The park is working on gathering more than observational evidence of its glacier decline.
In 2012 Grand Teton National Park launched a program to quantitatively monitor the Schoolroom, Middle Teton and Petersen glaciers. Researchers began by trying to figure out the best way to study the glaciers and the role of the changing climate. They settled on monitoring several glaciers by documenting their size with high-accuracy GPS units and installing time-lapse cameras to document change.
The Jenny Lake Climbing Rangers assist in the monitoring, using GPS to chart points on the glaciers. It provides accurate elevation data and allows Mellander to see the exact size of the glaciers. This summer the rangers surveyed the Middle Teton glacier to gather baseline data. They surveyed Schoolroom Glacier in 2013. The plan is to alternate each year between surveying the Schoolroom and Middle Teton glaciers and compare changes in size to the initial measurements gathered.
Petersen Glacier, situated north of Cascade Canyon, is mostly under rock. Mellander will monitor it by measuring its annual runoff using a waterflow device. The rock layer on top of the glacier insulates it from higher temperatures and solar radiation, so it is likely declining at a slower rate than other glaciers in the area, she said.
The three glaciers currently targeted for research were chosen in part because of accessibility. While the Teton glacier is iconic, rockfall in the area makes it too dangerous for on-site monitoring.
Mellander said she expects to see some measurable change from year to year, but it will take several years to see major changes. However, after the noticeable difference in size Mellander observed on Schoolroom Glacier this summer, one summer of footage might show year-to-year shrinking.
The park installed several thermometers at higher elevations this summer to provide a more accurate picture of what is happening weather-wise at the glacier sites. Researchers collect snowpack and temperature data that will be compared to data on glacier recession to provide an overview of the climate and its effect on the glaciers.
“The biggest lesson we’ve learned so far is there is incredible variation,” Mellander said.
This spring, snow melted three weeks earlier than the year before. That degree of variation means glaciers may also grow temporarily. There still may be years when there is a lot of snow that never fully melts but instead becomes denser and eventually adds to the glacier’s ice mass. These expansions are usually temporary and slower than the recession of other years, but it’s why the long-term data is so important, Mellander said.

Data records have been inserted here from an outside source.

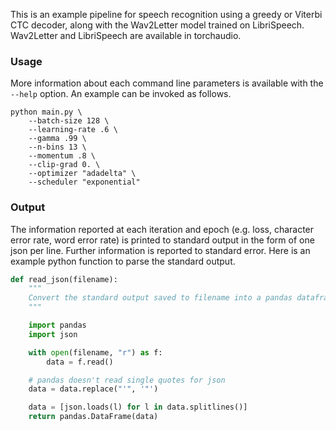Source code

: This is an example pipeline for speech recognition using a greedy or Viterbi CTC decoder, along with the Wav2Letter model trained on LibriSpeech. Wav2Letter and LibriSpeech are available in torchaudio.

### Usage

More information about each command line parameters is available with the `--help` option. An example can be invoked as follows.
```
python main.py \
    --batch-size 128 \
    --learning-rate .6 \
    --gamma .99 \
    --n-bins 13 \
    --momentum .8 \
    --clip-grad 0. \
    --optimizer "adadelta" \
    --scheduler "exponential"
```

### Output

The information reported at each iteration and epoch (e.g. loss, character error rate, word error rate) is printed to standard output in the form of one json per line. Further information is reported to standard error. Here is an example python function to parse the standard output.
```python
def read_json(filename):
	"""
	Convert the standard output saved to filename into a pandas dataframe for analysis.
	"""

	import pandas
	import json

    with open(filename, "r") as f:
        data = f.read()

    # pandas doesn't read single quotes for json
    data = data.replace("'", '"')

    data = [json.loads(l) for l in data.splitlines()]
    return pandas.DataFrame(data)
```
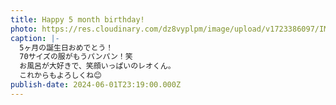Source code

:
 ```yaml
---
title: Happy 5 month birthday!
photo: https://res.cloudinary.com/dz8vyplpm/image/upload/v1723386097/IMG_9949_ctjmhu.jpg
caption: |-
  5ヶ月の誕生日おめでとう！
  70サイズの服がもうパンパン！笑
  お風呂が大好きで、笑顔いっぱいのレオくん。
  これからもよろしくね😊
publish-date: 2024-06-01T23:19:00.000Z
---
```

The data will be shared with monitoring groups that are tracking glaciers around the world. Scientists will compare the data from Grand Teton National Park with other areas in the West like the Cascade Mountains. “It will be another piece of the global puzzle looking at overall changes in glaciers around the world,” Mellander said.
There are 12 named glaciers in Grand Teton National Park, but they might not all technically be glaciers anymore. Glaciers are defined by movement and some of these glaciers may have turned to permanent snowpatches, no longer big enough for gravity to pull them downhill, said Ann Mattson with the park’s division of interpretation.

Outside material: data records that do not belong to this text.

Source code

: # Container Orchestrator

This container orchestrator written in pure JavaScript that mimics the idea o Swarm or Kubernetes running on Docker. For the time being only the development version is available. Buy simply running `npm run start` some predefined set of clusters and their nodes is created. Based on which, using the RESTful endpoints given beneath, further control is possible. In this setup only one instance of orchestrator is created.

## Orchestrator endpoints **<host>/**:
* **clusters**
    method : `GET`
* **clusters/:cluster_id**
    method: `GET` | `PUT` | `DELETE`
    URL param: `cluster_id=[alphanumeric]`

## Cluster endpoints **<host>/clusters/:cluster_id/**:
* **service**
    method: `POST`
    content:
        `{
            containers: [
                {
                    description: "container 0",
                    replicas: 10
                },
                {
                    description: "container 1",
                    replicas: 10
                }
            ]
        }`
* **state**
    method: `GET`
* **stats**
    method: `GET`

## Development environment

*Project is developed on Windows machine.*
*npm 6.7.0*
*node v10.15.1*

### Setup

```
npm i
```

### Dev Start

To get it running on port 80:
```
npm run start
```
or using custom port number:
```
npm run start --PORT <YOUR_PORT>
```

The biggest function the glaciers serve is providing a cold, late season run-off, Mattson said.
Without that cold water, stream temperatures rise and impact fish and other aquatic life. Not only can it make it hard for native species to survive, temperature changes can help invasive non-native species thrive.
“Without that cold glacial runoff, or if there is less, it just weakens the entire ecosystem,” she said.
Glaciers are also iconic features of the park.
“They are very much a part of the visitor experience here as the peaks themselves,” Mellander said.
Now that the park has a plan for monitoring the glaciers, staff will reach out to volunteers to help record observations. Mellander hopes to involve the general public as well as the climbing community.